(Saved data entries)
______

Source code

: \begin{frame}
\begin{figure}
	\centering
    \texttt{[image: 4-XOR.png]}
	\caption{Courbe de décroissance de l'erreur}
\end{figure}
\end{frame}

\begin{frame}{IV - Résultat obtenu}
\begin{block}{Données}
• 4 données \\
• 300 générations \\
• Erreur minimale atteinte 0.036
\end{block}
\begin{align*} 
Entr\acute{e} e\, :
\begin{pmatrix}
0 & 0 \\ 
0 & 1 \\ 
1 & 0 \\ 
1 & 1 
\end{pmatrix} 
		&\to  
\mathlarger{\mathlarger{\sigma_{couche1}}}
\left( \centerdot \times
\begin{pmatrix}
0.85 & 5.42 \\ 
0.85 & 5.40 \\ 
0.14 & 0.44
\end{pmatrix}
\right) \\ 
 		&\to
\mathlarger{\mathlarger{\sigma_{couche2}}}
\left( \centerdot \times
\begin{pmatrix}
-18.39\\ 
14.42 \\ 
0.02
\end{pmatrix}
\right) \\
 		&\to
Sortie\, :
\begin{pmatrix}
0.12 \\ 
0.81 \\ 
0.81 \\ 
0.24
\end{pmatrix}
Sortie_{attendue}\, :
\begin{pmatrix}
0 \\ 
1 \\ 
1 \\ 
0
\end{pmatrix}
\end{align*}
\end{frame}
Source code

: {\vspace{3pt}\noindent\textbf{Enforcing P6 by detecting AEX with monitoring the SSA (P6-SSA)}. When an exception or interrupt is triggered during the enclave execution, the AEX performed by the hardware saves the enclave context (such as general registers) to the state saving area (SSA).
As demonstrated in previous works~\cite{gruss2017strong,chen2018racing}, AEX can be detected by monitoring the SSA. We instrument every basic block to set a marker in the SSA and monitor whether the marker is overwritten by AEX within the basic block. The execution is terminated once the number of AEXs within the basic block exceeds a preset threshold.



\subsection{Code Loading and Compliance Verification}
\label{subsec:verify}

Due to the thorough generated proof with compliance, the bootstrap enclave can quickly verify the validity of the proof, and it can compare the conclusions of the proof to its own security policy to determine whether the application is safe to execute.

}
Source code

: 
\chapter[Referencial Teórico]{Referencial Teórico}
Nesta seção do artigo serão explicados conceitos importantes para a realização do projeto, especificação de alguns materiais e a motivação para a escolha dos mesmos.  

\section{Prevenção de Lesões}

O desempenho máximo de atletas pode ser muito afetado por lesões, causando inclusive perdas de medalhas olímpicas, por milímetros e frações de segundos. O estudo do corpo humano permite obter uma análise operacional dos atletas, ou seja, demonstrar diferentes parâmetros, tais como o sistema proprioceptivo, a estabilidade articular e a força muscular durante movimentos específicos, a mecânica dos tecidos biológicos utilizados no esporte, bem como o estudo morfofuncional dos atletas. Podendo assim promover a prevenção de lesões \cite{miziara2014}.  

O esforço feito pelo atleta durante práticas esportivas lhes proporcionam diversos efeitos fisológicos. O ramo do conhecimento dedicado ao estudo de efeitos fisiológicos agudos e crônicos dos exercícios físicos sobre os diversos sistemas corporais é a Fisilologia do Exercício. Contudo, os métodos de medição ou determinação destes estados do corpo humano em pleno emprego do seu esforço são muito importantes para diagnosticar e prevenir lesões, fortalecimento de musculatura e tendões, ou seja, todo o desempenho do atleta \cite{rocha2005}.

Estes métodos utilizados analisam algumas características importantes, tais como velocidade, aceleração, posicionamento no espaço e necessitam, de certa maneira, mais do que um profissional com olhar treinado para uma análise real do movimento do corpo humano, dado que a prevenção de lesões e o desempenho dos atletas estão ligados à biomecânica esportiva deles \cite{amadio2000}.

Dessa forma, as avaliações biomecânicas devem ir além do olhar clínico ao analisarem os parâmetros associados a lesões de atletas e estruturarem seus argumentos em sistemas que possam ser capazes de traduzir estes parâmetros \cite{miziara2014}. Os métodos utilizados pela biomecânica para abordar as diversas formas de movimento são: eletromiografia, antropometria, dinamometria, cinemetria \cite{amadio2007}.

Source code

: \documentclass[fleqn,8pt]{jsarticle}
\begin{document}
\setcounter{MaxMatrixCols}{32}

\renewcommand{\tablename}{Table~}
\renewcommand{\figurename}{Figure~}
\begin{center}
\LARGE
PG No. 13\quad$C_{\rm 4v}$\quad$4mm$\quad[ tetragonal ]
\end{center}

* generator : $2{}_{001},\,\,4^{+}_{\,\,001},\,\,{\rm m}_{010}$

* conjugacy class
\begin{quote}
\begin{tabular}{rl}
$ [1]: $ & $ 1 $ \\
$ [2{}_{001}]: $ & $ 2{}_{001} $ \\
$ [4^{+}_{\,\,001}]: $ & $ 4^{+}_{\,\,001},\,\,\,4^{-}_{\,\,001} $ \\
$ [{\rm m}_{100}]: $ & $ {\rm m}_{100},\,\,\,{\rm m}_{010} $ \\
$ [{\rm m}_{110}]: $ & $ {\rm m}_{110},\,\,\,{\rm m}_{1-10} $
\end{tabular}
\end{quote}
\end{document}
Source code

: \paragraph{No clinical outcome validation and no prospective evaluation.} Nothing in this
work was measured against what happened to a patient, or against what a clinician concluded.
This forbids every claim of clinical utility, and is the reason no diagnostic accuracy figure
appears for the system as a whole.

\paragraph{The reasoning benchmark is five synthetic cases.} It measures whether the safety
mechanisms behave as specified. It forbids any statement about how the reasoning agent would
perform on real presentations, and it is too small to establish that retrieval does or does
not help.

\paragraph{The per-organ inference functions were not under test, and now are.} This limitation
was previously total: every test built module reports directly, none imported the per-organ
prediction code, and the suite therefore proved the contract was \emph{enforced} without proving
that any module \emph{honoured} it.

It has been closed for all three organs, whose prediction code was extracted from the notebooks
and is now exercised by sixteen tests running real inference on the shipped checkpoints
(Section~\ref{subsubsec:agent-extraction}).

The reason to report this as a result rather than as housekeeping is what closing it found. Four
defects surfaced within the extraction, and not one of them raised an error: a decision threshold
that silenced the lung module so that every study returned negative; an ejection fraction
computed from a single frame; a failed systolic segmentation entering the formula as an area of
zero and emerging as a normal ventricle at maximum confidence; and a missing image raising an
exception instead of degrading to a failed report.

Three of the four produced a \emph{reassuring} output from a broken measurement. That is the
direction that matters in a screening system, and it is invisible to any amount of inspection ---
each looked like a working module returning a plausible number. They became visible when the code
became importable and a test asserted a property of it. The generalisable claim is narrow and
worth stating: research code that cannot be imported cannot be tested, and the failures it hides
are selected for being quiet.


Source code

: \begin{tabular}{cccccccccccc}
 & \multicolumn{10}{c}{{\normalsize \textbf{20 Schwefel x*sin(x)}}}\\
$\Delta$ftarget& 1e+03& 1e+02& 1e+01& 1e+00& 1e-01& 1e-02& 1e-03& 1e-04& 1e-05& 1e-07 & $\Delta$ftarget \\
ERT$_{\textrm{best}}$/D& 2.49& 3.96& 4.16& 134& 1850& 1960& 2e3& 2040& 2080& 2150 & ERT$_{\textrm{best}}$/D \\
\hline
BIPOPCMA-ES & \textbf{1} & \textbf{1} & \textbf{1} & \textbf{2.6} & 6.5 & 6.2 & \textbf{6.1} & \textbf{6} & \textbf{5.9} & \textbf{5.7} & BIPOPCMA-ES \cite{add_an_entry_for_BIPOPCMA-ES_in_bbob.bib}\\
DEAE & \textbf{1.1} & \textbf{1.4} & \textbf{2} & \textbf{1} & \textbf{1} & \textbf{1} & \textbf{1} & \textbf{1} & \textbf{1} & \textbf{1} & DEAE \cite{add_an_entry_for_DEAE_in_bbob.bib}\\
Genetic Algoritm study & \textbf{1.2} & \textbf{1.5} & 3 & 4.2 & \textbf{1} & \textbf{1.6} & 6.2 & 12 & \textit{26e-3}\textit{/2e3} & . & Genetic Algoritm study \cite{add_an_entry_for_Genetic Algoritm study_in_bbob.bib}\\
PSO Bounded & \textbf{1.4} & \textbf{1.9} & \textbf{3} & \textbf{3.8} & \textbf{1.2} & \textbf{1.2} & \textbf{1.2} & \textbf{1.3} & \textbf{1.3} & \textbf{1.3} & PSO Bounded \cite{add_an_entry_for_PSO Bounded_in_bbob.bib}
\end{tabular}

______

**Task**
Begin with the line above that has "exception instead of" and continue through the line that has "worth stating: research", setting each one down exactly. Stop there.

**Expected answer**
exception instead of degrading to a failed report.

Three of the four produced a \emph{reassuring} output from a broken measurement. That is the
direction that matters in a screening system, and it is invisible to any amount of inspection ---
each looked like a working module returning a plausible number. They became visible when the code
became importable and a test asserted a property of it. The generalisable claim is narrow and
worth stating: research code that cannot be imported cannot be tested, and the failures it hides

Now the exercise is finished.